Postscript: The Hercules required major surgery. It took five days to repair, including technicians and new equipment flown from the mainland.

A 24-hour-day cargo guard had been posted so I didn’t have to stay with the airplane, as I had to do overnight at Andrews AFB. The pilot and co-pilot had to remain at Lajes Field, but the three other aircrew and myself had a four-day vacation.

We had met two English teachers from the island’s high school. They had a VW convertible and we toured the island. Not that there was much to see, mostly picturesque farms. However, the old city of Angra, founded 1478, and its cathedral impressed us all.

Bill Shakespeare said it best, “All’s well that ends well.” We flew to Luftwaffe Neubiberg Air Base. I met the crew from US Army Security Agency Field Station, Bad Aibling, Bavaria, and saw my responsibilities transferred to their engineers. After I reported to the ASA site manager, I rented a sports car and set off on a mini-tour of southern Bavaria, and a visit to the ancient Austrian river city, Salzburg.

My journey home had a moment as well. In the 1960s, passports provide a traveler’s ticket for entry and exit from each country they visited. Customs officials inspected your document, then used an inked rubber or carved wood stamp to mark their seal of approval.

Passport book

A passport should be filled with stamps like this.

Each mark told its own mini-story: large or small, red, blue, or black ink, and on occasion, brown or purple. Geometry stood tall in all its glory, except for maybe parallelograms. Squares, rectangles, and circles abounded.

So why did I have a moment when I landed at London’s Heathrow Airport? Just before I left California, I received my new, unblemished, unmarked US passport. It stayed in my luggage until I left Germany for the United Kingdom and a plane and airline change on my way home.

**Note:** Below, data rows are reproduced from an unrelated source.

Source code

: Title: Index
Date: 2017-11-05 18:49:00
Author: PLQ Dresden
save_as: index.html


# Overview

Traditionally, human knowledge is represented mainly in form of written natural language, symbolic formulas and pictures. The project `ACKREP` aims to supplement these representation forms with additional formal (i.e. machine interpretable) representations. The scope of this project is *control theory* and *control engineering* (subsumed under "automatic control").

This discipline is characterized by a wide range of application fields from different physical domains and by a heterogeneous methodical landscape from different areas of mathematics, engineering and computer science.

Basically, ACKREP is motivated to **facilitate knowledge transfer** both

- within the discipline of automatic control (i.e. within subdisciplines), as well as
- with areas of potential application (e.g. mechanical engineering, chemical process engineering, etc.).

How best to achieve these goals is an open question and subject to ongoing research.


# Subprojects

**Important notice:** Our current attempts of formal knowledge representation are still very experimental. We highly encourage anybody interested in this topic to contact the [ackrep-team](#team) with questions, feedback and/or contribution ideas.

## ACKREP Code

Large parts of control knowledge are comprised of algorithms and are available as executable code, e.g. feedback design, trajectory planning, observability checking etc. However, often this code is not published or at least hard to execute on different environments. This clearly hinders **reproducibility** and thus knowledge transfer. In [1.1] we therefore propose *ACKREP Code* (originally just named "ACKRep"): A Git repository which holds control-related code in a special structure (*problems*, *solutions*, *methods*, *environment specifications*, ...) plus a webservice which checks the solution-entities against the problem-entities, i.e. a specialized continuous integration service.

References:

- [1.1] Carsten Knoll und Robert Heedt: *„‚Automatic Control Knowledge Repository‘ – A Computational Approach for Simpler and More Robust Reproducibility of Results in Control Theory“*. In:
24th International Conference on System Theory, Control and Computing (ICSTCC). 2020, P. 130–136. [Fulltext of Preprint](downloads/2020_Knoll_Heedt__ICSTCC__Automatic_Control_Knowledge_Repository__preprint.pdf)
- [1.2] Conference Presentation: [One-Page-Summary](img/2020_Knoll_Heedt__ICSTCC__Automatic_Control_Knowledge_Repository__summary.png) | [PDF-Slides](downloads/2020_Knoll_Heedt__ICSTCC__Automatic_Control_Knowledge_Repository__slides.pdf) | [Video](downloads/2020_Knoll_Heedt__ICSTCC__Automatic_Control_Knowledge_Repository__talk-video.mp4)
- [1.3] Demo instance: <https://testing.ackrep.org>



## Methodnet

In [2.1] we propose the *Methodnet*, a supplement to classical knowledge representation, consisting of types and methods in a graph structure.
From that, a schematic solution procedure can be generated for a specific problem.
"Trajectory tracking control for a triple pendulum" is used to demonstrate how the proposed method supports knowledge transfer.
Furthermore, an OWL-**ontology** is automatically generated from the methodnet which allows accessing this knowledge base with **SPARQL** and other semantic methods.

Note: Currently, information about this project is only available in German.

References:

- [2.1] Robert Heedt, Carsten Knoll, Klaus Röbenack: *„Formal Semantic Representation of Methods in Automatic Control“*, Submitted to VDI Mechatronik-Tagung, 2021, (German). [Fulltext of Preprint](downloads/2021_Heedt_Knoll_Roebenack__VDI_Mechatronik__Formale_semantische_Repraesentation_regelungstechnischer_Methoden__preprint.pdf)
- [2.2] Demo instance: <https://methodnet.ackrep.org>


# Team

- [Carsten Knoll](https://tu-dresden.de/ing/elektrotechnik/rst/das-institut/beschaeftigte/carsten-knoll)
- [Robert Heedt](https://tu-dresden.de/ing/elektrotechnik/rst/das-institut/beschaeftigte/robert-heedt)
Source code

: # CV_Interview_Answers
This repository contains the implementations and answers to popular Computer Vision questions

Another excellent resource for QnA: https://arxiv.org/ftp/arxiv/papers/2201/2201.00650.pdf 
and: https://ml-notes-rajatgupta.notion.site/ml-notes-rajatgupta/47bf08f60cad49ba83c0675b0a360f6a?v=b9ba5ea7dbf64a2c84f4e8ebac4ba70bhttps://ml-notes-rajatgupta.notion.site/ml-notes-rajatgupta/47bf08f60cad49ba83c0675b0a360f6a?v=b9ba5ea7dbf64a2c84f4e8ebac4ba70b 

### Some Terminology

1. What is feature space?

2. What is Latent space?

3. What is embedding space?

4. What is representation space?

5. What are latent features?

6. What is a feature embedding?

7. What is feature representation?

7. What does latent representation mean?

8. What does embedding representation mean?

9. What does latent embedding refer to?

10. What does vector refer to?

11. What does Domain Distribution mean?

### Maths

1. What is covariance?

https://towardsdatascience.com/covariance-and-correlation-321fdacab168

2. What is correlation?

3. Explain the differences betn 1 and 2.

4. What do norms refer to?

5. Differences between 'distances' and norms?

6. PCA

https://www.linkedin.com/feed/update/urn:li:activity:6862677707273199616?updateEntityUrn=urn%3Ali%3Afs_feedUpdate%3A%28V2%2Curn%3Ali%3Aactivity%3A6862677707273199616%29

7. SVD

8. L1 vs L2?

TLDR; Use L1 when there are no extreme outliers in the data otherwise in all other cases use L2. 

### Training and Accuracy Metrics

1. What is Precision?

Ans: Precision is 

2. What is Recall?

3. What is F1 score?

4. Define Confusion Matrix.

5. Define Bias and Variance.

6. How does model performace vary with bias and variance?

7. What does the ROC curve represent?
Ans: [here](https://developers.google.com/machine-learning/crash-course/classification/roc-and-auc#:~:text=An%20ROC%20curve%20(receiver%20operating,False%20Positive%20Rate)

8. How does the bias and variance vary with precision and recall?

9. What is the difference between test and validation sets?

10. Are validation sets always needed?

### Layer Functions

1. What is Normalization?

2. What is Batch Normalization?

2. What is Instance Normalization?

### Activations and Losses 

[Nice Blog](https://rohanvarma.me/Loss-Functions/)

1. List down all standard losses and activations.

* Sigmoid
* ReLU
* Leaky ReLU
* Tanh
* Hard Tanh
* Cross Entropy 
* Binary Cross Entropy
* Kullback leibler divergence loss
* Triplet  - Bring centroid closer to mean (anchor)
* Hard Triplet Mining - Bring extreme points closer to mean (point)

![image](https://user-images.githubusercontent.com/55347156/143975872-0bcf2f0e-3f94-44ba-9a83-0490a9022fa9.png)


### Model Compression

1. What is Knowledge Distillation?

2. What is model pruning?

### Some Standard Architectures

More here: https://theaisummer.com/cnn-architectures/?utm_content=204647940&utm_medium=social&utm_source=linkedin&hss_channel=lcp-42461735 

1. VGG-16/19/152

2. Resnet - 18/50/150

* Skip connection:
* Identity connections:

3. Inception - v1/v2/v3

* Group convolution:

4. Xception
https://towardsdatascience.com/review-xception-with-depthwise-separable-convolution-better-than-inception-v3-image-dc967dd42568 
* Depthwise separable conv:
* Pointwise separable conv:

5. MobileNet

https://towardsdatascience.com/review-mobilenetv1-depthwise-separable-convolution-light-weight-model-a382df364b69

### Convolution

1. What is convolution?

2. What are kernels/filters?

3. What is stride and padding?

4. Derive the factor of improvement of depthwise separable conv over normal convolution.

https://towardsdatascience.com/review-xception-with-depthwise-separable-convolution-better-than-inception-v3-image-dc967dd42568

I deplaned, walked to the Heathrow Customs counter inside the terminal, and handed my passport to one of the officers. He casually looked through it, then stiffened and began to make an inordinately careful inspection, holding each leaf up to a light, turning the passport one way then another. He didn’t say a word.

I couldn’t understand why he made such a careful examination, but I became more irritated than paranoid. Then I suddenly realized why: a US citizen who had traveled aboard a Lufthansa jetliner from Munich, Germany, to the United Kingdom, had handed him a pristine, unstamped, US passport.

Finally, he returned my passport, and with an intent stare asked, “Are there questions I should ask?”

I replied, with an equally serious stare, “Probably not.” He gave me my passport and pointed me to the exit corridor.

(The people who had planned my travel thought of everything. Should I be detained upon my UK entry, I had been given a Ministry of Defence contact telephone number at a particular department.)

Roy Mize
Latest posts by Roy Mize (see all)
5 replies
  1. John Dale
    John Dale says:

    I think you may have mixed up some of your trips. The C-130 is pressurized…the whole plane! In the “H” the cargo compartment is very well heated, not so well in the original “A” model. The C-130 also has a standby “whiskey” compass to use for heading. Lots of good stories!

    Reply
  2. Roy Mize
    Roy Mize says:

    Thanks for the correction. Must have been one of the first C130A. It may have been 53 years ago, but I still remember how cold I was. Even more than when I was when stuck on a ski lift @ dusk in Heavenly Valley, California.

    Reply
  3. john wilman
    john wilman says:

    It is a small world, was stationed at Bad Aibling from 16 October 1964 to 16 January 1968. Beautiful spot and some great memories.